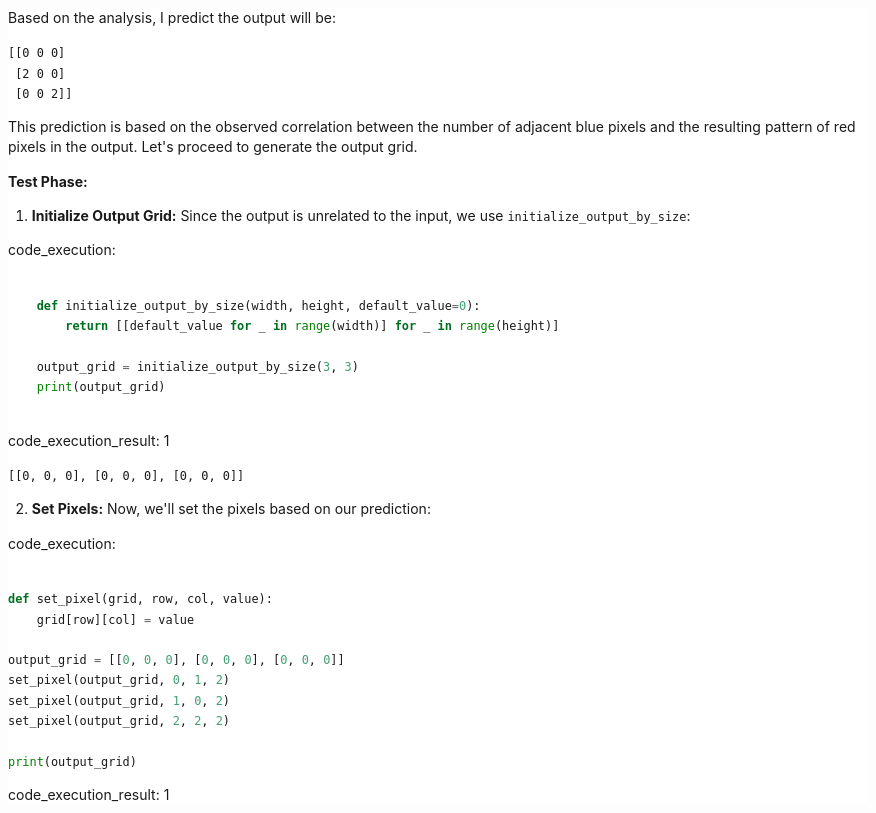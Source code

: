Based on the analysis, I predict the output will be:

```
[[0 0 0]
 [2 0 0]
 [0 0 2]]
```

This prediction is based on the observed correlation between the number of adjacent blue pixels and the resulting pattern of red pixels in the output.  Let's proceed to generate the output grid.

**Test Phase:**

1.  **Initialize Output Grid:** Since the output is unrelated to the input, we use `initialize_output_by_size`:

    

code_execution:

```python

    def initialize_output_by_size(width, height, default_value=0):
        return [[default_value for _ in range(width)] for _ in range(height)]

    output_grid = initialize_output_by_size(3, 3)
    print(output_grid)
    
```

code_execution_result: 1

```
[[0, 0, 0], [0, 0, 0], [0, 0, 0]]

```

2. **Set Pixels:** Now, we'll set the pixels based on our prediction:



code_execution:

```python

def set_pixel(grid, row, col, value):
    grid[row][col] = value

output_grid = [[0, 0, 0], [0, 0, 0], [0, 0, 0]]
set_pixel(output_grid, 0, 1, 2)
set_pixel(output_grid, 1, 0, 2)
set_pixel(output_grid, 2, 2, 2)

print(output_grid)


```

code_execution_result: 1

--- --- ---

*Exercise aim*. Please return all of the entries word for word, excluding the pictures.

*Written solution*.
Source code

:Based on the analysis, I predict the output will be:

```
[[0 0 0]
 [2 0 0]
 [0 0 2]]
```

This prediction is based on the observed correlation between the number of adjacent blue pixels and the resulting pattern of red pixels in the output.  Let's proceed to generate the output grid.

**Test Phase:**

1.  **Initialize Output Grid:** Since the output is unrelated to the input, we use `initialize_output_by_size`:

    

code_execution:

```python

    def initialize_output_by_size(width, height, default_value=0):
        return [[default_value for _ in range(width)] for _ in range(height)]

    output_grid = initialize_output_by_size(3, 3)
    print(output_grid)
    
```

code_execution_result: 1

```
[[0, 0, 0], [0, 0, 0], [0, 0, 0]]

```

2. **Set Pixels:** Now, we'll set the pixels based on our prediction:



code_execution:

```python

def set_pixel(grid, row, col, value):
    grid[row][col] = value

output_grid = [[0, 0, 0], [0, 0, 0], [0, 0, 0]]
set_pixel(output_grid, 0, 1, 2)
set_pixel(output_grid, 1, 0, 2)
set_pixel(output_grid, 2, 2, 2)

print(output_grid)


```

code_execution_result: 1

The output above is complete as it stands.